**YOUR ASSIGNMENT**:
Pull each line holding "from" out of the entries below.

___ DATA PROVIDED ___

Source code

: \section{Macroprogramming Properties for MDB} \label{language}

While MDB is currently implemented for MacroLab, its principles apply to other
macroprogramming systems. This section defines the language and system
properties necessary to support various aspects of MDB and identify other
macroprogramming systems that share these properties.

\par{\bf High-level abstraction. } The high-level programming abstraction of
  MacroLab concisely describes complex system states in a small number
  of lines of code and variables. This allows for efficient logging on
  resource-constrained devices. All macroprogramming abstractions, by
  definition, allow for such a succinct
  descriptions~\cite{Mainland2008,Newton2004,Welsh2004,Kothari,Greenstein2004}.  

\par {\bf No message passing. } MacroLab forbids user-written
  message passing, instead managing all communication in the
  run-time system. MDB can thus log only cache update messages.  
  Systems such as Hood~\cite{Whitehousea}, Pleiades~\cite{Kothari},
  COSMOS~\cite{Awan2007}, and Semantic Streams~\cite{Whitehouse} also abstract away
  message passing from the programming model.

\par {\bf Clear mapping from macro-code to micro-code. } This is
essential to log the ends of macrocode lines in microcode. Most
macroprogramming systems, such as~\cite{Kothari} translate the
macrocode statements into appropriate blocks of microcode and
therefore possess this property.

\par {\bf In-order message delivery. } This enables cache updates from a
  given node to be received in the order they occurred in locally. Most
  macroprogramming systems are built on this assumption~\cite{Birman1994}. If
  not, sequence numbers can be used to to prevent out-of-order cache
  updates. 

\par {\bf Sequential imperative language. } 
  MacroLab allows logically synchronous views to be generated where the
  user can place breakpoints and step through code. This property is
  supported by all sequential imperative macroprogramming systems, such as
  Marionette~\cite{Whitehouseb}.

___

**RESULT FOR THIS EXERCISE**:
  message passing from the programming model.
\par {\bf Clear mapping from macro-code to micro-code. } This is
\par {\bf In-order message delivery. } This enables cache updates from a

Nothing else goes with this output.